2. Also wash and chop green beans into ¼-inch pieces. When the carrots are microwaved, add the beans to the same bowl and microwave for a minute more. Set aside, do not discard the water.
3.  Chop green peppers, cabbage and broccoli in same sized pieces and set aside. 
4.  Mince garlic.
5. In a small bowl, add 1 tbsp of cornflour and/or flour and mix with ½ cup water to create a smooth consistent paste.
6. Heat butter in a pan. Add garlic and sauté until lightly golden brown.
7. Add chopped peppers, cabbage and broccoli and sauté for a minute. Add green peas and corn and sauté for another minute.
8.  Add ½ cup water and the thickened cornflour paste and bring it to a boil. Turn the heat to medium-low.
9. Add 1 tsp soy sauce, salt and pepper powder to taste. Add the rest of the veggies, tofu with the water and mix well. Serve hot.

Friday, February 1, 2013

Vegetarian Cream of Mushroom and Almond Soup

I learned to make almond soup three years ago from my very talented cook in Hyderabad. But before I could try it myself, I wanted to add a spicy twist to it. So I thought why not add a bunch of whole spices and see if they can blend well. And I also wanted to recreate mushroom soup I had in Kebab Factory once in Somerville, MA. So I guess when I first made this soup, everything came together and I created this hot appetizer I love having in the winter.

Serves: 3-4
Prep time: 20 mins

You'll need:
Whole almonds (8-12)
1 cup milk (I prefer whole milk)
1 small onion (I prefer white)
2-3 cloves of garlic

6-8 button mushrooms
Salt, black pepper powder

1/2 green chili pepper (optional)

Spices (1/2 tsp cumin seeds, 1 bay leaf, 2 whole cardamom seeds, a small portion of cinnamon stick and star anise, 2 cloves)
Extra virgin olive oil

Prep:
1. Wash almonds and soak them in water in a microwavable bowl.

2. Microwave them for 2 minutes.
3. In the meantime, chop onion into medium-sized pieces and mince the garlic and green chili.
4. When almonds are microwaved, separate them but do not throw the water.
5. Peel the skins of almonds and halve them.

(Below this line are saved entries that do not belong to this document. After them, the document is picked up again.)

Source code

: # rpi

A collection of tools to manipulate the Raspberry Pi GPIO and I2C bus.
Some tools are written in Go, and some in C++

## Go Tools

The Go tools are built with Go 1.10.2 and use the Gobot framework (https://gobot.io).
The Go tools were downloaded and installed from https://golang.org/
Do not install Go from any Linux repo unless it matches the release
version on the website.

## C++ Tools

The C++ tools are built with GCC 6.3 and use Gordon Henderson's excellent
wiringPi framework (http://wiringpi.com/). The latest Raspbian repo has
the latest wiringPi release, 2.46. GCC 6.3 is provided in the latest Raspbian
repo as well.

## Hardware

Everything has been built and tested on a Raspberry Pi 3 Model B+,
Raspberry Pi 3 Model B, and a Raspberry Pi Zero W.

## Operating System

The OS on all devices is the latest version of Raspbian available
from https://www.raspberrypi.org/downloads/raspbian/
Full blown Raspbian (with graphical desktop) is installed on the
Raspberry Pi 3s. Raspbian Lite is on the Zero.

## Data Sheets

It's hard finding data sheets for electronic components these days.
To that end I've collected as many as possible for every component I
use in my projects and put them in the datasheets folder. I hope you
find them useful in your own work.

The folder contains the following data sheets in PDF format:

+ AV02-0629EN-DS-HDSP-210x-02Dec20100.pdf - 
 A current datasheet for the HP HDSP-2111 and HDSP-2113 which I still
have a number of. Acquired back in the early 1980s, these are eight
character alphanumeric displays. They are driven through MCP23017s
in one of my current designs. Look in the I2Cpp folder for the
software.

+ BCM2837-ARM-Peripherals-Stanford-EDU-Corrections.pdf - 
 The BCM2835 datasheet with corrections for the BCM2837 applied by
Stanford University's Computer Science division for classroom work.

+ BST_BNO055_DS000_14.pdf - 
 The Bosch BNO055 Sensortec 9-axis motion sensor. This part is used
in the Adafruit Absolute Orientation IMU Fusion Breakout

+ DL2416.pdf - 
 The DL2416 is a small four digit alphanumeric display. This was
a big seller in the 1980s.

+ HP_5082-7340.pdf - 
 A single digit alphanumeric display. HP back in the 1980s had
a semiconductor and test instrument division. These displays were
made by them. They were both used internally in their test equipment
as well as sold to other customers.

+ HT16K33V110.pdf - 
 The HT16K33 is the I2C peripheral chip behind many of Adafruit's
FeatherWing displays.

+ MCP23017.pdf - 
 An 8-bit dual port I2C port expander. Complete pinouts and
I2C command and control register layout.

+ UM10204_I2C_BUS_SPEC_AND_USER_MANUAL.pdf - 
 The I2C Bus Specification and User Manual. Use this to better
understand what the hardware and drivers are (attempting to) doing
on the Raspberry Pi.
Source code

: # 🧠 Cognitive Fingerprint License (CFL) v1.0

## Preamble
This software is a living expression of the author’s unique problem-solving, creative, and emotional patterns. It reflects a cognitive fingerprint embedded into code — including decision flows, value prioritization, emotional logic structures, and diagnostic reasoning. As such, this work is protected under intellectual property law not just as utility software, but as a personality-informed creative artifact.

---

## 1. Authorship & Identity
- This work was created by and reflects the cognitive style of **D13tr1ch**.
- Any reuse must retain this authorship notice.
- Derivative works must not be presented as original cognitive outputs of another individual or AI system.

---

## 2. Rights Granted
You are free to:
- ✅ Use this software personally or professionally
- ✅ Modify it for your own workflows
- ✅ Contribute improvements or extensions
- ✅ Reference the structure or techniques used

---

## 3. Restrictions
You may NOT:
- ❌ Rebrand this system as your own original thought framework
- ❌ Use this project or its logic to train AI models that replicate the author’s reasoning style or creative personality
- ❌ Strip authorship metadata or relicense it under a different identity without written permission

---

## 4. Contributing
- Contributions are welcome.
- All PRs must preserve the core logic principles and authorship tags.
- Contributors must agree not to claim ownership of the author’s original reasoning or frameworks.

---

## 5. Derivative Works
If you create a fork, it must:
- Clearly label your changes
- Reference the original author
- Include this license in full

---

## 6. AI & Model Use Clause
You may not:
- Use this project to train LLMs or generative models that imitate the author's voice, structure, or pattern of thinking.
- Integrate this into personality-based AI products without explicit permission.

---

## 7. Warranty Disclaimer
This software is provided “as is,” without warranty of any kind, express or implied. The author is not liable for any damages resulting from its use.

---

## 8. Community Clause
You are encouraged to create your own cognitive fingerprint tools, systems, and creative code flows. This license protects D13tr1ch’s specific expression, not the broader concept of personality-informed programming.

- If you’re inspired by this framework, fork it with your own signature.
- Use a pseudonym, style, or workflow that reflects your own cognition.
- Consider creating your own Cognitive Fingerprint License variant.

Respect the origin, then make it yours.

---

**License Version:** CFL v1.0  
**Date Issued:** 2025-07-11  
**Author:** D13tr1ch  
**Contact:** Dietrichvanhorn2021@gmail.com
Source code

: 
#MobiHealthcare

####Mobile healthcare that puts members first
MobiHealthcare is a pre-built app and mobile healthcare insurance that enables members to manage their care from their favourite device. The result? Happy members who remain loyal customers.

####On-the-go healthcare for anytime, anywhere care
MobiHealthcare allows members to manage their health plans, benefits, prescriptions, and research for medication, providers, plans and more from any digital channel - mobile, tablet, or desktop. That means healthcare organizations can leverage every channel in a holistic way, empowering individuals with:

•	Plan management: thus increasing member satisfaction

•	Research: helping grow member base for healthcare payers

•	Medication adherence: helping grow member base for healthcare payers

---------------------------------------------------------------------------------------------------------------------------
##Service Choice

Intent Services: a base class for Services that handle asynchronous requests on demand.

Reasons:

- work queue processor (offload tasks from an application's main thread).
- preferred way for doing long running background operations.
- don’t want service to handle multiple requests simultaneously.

Set one or two aside for garnishing and cut them into thin long pieces.
6. Rinse or wipe mushrooms with a wet cloth and cut into thin long pieces.
7. Heat 2 tbsp olive oil in a large skillet. Add cumin seeds, bay leaf, cinnamon, star anise and cloves. Break the cardamom seeds and also add those.
8. When the cumin seeds start to splutter, add onions, garlic and green chili. Sauté them until they are
lightly golden brown.
9. Add the mushrooms and almonds. Continue stirring.
10. Add black pepper powder and salt to taste. Stir until the mushrooms are slightly brown. Turn off the heat.
11. Add 1 tbsp milk and mix.
12. Transfer the contents of the skillet to a blender and blend into a smooth paste.
13. In the meanwhile, heat the rest of the milk in a pot. Also add the water saved from the almond bowl.
14. Keep adding a tablespoon of warm milk to the blender to make a consistent paste so that all the whole spices are well blended.
15. When the milk in the pot begins to boil, turn the heat to medium-low and add the paste to it. Be careful while transferring hot beverages.
16. Add more salt and black pepper to taste. Thicken the soup to desired consistency. If it is too thick, add more water and bring to a boil. Mix well and garnish with the remaining almonds.